* [TASK ITEM]:
Provide again, from the entries below, every line from the one containing "passing it. 轻轻擦过" through the one containing "dog (作为狩猎战利品的)狐狸尾巴; 某些品种的狗的尾巴", exactly as written, and no other line.

* [EXTRACTED MATERIAL]:
+ + + + + + +
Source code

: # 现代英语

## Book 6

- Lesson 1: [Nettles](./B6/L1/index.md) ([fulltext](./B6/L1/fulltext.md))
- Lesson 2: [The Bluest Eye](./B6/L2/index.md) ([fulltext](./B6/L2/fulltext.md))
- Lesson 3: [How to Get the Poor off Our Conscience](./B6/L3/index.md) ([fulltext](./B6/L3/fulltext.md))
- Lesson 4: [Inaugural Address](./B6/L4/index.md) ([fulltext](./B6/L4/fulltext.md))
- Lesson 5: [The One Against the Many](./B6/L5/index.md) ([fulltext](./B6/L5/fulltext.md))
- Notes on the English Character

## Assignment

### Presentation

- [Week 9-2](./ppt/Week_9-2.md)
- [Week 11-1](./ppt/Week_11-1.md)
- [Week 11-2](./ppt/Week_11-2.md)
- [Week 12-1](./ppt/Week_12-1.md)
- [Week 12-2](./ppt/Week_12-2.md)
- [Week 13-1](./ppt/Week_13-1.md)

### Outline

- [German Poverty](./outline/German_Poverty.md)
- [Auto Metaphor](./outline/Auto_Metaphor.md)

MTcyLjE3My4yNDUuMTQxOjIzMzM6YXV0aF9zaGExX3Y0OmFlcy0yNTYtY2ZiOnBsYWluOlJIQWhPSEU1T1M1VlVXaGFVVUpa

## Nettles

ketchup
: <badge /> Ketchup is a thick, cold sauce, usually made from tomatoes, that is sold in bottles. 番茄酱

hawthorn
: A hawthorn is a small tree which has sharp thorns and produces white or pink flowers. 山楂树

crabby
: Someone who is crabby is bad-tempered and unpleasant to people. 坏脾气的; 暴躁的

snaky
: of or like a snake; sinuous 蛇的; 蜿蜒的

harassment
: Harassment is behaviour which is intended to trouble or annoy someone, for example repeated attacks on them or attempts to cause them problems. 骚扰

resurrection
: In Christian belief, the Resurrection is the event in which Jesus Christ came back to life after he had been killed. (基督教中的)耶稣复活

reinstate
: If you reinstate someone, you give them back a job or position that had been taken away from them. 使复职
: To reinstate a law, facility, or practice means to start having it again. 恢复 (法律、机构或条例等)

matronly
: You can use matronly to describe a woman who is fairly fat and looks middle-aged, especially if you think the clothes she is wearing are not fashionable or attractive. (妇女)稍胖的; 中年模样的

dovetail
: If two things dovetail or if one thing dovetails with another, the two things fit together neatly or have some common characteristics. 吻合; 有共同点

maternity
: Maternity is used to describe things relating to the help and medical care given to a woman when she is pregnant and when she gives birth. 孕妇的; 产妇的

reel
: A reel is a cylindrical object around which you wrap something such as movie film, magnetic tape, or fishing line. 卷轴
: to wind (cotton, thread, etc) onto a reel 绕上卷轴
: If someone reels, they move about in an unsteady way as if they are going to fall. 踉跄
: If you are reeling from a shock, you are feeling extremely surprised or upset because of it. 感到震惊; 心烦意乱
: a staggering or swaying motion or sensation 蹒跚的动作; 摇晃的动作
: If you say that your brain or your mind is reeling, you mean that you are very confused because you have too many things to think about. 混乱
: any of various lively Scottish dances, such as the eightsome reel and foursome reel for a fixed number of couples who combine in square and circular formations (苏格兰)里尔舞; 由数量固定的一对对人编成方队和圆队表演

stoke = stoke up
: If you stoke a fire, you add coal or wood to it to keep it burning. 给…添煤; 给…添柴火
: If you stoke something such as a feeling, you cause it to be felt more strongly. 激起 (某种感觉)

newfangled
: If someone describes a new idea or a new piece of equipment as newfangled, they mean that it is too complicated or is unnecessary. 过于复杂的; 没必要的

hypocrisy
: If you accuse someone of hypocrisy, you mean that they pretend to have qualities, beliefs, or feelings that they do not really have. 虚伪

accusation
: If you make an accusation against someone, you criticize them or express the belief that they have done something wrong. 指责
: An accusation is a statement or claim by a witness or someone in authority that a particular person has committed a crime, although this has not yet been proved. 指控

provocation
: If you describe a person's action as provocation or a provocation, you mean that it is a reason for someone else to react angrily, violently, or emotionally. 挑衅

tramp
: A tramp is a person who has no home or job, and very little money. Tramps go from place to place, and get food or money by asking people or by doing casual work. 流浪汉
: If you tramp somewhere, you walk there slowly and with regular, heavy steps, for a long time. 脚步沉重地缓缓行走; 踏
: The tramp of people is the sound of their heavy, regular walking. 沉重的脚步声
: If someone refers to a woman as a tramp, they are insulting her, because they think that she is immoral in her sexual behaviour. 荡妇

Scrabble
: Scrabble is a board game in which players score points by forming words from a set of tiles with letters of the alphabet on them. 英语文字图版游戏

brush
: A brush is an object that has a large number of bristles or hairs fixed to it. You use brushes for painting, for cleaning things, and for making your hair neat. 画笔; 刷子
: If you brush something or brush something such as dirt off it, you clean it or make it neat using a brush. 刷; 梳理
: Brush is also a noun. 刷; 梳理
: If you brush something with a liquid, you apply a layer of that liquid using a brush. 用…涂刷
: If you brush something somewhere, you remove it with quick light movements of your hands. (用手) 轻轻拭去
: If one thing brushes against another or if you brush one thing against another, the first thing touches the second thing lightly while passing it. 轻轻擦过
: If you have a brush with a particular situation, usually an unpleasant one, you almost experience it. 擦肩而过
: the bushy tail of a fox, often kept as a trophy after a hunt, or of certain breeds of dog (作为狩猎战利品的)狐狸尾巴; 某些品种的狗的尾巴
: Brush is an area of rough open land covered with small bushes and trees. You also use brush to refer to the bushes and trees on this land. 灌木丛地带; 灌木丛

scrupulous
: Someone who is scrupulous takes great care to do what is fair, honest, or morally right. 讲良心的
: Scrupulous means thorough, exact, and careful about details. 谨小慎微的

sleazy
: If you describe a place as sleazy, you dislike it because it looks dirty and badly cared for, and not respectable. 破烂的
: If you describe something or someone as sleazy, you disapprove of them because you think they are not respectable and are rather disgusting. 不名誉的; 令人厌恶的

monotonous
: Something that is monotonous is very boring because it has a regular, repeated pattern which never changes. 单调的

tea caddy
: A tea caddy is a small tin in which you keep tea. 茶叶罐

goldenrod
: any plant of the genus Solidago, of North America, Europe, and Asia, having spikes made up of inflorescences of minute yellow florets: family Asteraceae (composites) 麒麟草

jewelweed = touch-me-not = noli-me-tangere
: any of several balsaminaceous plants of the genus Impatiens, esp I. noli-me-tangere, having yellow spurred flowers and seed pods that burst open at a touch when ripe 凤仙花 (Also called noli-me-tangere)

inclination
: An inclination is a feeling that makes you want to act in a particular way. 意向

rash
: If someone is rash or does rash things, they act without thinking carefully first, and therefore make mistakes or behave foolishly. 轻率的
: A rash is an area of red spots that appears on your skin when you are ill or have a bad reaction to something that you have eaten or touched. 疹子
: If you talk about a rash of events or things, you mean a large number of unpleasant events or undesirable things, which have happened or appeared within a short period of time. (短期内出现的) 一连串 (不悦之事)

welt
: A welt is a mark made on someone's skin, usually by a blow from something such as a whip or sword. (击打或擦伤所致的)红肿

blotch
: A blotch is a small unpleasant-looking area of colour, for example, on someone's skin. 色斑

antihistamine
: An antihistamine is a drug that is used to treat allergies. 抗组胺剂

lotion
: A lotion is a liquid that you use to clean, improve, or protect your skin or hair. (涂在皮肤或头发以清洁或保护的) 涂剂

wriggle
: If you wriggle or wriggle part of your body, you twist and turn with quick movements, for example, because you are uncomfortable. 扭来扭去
+ + + + + + +
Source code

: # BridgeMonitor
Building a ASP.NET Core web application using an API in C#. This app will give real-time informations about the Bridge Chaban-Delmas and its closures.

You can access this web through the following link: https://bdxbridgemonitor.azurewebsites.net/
+ + + + + + +
* [RESULT]:
: If one thing brushes against another or if you brush one thing against another, the first thing touches the second thing lightly while passing it. 轻轻擦过
: If you have a brush with a particular situation, usually an unpleasant one, you almost experience it. 擦肩而过
: the bushy tail of a fox, often kept as a trophy after a hunt, or of certain breeds of dog (作为狩猎战利品的)狐狸尾巴; 某些品种的狗的尾巴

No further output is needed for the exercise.